List 5 innate immune cells that have Fc receptors and what occurs with opsonisation with Abs
1) Neutrophil - degranulation
2) Eosinophils - mainly IgE that binds to mast cell then binds eosinophils and causes degranulation
3) NK cells - leads to apoptosis of the cell via ADCC - Antibody-dependent cellular cytotoxicity
4) Macrophage - phagocytosis
5) Complement - activation causing
1. Lysis of microbes
2. Phagocytosis via opsonisation with complement fragments with C3b production
3. Inflammation
What are the 5 antibody isotypes and their general functions and what is the same about them
HAVE SAME ANTIGEN SPECIFICITY
Heavy chain determine isotype
1) IgM - pentamer -first response, antibody secretion, opsonisation
2) IgA - dimer - gut, resist pepsin cleavage, neutralisation to prevent movement through mucus membranes
3) IgE - parasites, allergic response (mast cells and eosinophils)

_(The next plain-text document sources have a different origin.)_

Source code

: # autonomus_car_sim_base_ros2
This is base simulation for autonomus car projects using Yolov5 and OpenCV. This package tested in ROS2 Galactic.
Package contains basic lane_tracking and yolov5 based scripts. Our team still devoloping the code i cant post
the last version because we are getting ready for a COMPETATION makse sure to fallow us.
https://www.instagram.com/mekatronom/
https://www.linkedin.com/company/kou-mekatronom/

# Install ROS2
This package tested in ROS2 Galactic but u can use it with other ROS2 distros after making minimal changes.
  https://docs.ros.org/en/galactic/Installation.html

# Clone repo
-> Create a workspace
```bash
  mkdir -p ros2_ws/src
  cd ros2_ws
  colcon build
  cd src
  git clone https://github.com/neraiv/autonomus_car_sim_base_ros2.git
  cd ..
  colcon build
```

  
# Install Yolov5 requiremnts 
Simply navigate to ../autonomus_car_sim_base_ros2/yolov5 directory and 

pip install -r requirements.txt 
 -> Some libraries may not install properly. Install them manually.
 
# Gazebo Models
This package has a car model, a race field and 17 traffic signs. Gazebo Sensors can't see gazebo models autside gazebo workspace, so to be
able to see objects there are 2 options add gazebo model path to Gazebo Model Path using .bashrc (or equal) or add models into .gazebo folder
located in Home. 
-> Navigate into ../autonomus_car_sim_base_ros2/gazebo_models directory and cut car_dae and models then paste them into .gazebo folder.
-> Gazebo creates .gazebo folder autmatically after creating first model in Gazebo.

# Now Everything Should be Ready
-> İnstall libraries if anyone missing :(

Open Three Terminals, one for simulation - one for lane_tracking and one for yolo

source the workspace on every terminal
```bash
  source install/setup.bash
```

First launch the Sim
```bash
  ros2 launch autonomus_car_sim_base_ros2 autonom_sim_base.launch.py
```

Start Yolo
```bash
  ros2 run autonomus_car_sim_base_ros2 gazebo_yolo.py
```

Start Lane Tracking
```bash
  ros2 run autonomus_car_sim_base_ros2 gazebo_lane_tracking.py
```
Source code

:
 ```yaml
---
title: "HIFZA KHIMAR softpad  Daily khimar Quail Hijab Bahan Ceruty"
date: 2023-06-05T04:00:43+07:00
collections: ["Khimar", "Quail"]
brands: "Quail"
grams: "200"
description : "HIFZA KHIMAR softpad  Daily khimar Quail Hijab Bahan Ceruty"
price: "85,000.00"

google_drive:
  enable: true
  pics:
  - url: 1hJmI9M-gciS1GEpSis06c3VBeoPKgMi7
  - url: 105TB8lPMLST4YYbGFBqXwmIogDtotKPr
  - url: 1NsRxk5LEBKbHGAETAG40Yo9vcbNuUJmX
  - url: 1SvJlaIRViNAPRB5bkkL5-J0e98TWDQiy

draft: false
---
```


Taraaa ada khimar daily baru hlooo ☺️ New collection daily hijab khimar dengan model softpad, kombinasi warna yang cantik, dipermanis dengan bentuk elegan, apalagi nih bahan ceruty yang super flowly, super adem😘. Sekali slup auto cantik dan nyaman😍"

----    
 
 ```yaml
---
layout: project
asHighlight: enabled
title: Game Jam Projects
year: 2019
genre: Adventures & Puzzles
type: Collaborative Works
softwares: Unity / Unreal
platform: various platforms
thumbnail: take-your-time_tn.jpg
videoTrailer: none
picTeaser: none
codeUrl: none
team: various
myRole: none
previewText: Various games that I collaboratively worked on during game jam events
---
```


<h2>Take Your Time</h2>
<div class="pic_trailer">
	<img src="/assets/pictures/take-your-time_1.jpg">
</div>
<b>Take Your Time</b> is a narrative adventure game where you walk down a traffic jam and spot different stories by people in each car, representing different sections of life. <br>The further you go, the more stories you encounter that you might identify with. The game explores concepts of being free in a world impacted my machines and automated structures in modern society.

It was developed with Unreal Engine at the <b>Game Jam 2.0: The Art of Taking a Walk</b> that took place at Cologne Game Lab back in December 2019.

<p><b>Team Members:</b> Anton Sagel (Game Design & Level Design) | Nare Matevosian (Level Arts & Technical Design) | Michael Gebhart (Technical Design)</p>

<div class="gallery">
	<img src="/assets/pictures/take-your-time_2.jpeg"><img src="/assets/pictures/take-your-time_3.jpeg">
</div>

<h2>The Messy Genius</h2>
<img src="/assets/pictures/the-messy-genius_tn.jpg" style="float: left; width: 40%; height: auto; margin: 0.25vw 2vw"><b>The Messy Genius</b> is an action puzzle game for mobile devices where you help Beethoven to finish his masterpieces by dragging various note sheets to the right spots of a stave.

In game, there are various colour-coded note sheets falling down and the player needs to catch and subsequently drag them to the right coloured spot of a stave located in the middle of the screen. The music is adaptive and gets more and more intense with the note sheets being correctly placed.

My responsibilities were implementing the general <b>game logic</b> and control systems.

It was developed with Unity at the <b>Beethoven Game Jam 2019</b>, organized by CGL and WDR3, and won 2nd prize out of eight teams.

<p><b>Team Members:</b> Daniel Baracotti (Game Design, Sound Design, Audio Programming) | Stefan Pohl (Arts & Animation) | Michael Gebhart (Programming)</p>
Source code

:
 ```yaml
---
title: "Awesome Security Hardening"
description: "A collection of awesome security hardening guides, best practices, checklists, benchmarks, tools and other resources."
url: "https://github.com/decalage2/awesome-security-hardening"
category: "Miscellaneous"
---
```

4) IgG - secondary response, opsonisation, neutralisation, can go across placenta
5) IgD - B cell receptor
What is different in terms of placental transfer in horses, ruminants and pigs, dogs and cats, primate and rodents and why
1) Horses, ruminants & pigs - epitheliochorial placenta - there are 6 barriers
- No transfer of Ab via placenta so colostrum extremely important
2) Dogs & cats - endotheliochorial placenta
- Only -5-10% IgG transferred via placenta
3) Primates, rodents - haemochorial placenta
- IgG transferred
What are the 6 barriers in epitheliochorial placenta
- Endothelial cells, connective tissue, epithelial - baby
- Epithelial cells, connective tissue, endothelial - mother
In what species and why are immunoglobulins in colostrum important, what type and timing that it occurs
Horses, ruminants & pigs - epitheliochorial placenta so no transfer during pregnancy
- when born no calf antibodies so need maternal from colostrum until can make their own
- IgM, IgG and IgA - neonates suckle (calf 2L colostrum)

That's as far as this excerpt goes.